I like to use a notebook to keep track of all my goals and personal notes, but you can also use the notes app on your phone.

It’s smart to set goals to plan for a vacation, a shopping trip or even going out to eat.  

Whatever your situation, you can easily create a budget that works for you.

Having financial goals not only helps you pay off your debt faster but can also give you insight into your overall spending habits. 

Step 2: Calculate your net income

If you are a salary worker or generally have the same pay weekly, bimonthly (every two weeks), or monthly, it will be easy to calculate your monthly income.

Use your take-home pay, the amount you receive in your check or deposited in your bank account, to calculate your monthly net income.

Part-time workers, employees with variable hours, or gig workers may calculate an average take-home pay.

When I used to side hustle in addition to my full time job, I always made sure to track my side hustle income separately!

Gather as many pay statements as possible, add up all of them, and divide them by how many months of pay you have collected. 

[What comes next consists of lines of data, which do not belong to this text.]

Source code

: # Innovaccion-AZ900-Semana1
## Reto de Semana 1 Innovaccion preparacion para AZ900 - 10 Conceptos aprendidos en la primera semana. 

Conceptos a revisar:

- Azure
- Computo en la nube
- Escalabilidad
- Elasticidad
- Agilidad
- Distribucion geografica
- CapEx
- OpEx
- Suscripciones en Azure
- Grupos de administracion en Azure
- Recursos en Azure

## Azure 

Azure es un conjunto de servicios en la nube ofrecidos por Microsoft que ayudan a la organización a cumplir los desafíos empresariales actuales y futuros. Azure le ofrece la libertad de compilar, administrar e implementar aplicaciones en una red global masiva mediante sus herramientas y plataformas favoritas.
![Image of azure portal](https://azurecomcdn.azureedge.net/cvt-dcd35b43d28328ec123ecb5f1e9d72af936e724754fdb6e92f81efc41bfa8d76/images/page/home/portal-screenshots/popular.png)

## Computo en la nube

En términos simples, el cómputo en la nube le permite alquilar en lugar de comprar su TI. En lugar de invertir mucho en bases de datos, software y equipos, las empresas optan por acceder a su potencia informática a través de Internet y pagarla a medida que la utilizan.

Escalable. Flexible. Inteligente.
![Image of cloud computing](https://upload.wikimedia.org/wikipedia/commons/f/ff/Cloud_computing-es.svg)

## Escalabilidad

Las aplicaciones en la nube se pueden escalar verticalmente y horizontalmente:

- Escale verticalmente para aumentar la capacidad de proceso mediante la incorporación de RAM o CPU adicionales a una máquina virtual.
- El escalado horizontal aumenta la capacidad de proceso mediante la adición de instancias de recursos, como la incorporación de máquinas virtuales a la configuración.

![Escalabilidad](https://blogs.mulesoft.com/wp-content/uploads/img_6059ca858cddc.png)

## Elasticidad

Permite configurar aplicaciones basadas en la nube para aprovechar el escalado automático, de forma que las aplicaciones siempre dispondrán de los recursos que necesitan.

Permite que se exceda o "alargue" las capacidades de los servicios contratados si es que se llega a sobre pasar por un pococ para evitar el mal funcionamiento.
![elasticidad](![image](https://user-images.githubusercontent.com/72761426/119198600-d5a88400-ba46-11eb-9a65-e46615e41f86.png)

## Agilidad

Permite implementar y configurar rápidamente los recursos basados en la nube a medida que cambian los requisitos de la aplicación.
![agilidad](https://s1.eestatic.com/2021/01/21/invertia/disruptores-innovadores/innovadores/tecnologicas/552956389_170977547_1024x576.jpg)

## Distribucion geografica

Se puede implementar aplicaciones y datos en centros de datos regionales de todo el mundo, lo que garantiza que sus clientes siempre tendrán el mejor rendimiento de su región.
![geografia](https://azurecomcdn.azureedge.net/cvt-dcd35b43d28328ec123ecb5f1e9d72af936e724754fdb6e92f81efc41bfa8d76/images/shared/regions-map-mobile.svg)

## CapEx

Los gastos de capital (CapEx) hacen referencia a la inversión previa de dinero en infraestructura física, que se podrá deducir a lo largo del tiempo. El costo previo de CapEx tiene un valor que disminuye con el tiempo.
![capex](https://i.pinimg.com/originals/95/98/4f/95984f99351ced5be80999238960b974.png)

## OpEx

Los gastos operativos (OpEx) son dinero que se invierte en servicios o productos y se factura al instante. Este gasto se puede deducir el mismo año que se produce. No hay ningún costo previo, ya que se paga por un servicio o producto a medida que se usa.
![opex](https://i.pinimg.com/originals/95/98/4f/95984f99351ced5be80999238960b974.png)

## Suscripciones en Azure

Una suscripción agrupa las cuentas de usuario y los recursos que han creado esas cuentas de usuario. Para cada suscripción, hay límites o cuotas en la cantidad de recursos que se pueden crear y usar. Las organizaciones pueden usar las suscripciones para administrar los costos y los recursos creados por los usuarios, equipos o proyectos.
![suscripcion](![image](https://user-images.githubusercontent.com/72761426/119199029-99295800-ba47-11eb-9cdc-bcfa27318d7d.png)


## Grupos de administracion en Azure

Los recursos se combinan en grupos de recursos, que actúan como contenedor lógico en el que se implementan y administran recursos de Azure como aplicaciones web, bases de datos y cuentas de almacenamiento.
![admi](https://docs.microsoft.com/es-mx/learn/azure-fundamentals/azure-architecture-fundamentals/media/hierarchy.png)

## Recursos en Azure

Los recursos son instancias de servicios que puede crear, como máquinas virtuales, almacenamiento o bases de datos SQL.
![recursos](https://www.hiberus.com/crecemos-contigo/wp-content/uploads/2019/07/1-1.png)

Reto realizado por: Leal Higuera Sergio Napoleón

If your side hustle gig doesn’t provide you with a traditional paycheck, keep track of how much you are paid per gig.

This calculation will give you an average monthly income.

Creating a budget that reflects your lowest monthly pay is best if your income varies widely.

Remember, as a 1099 employee, you must deduct 15.3% from your monthly take-home pay for taxes.

Step 3: Track your expenses

The top expenses are housing, transportation, food, and insurance. However, it’s critical to track every personal expense when learning how to budget as a beginner.

Remember to add student loan payments, entertainment, apparel and charity.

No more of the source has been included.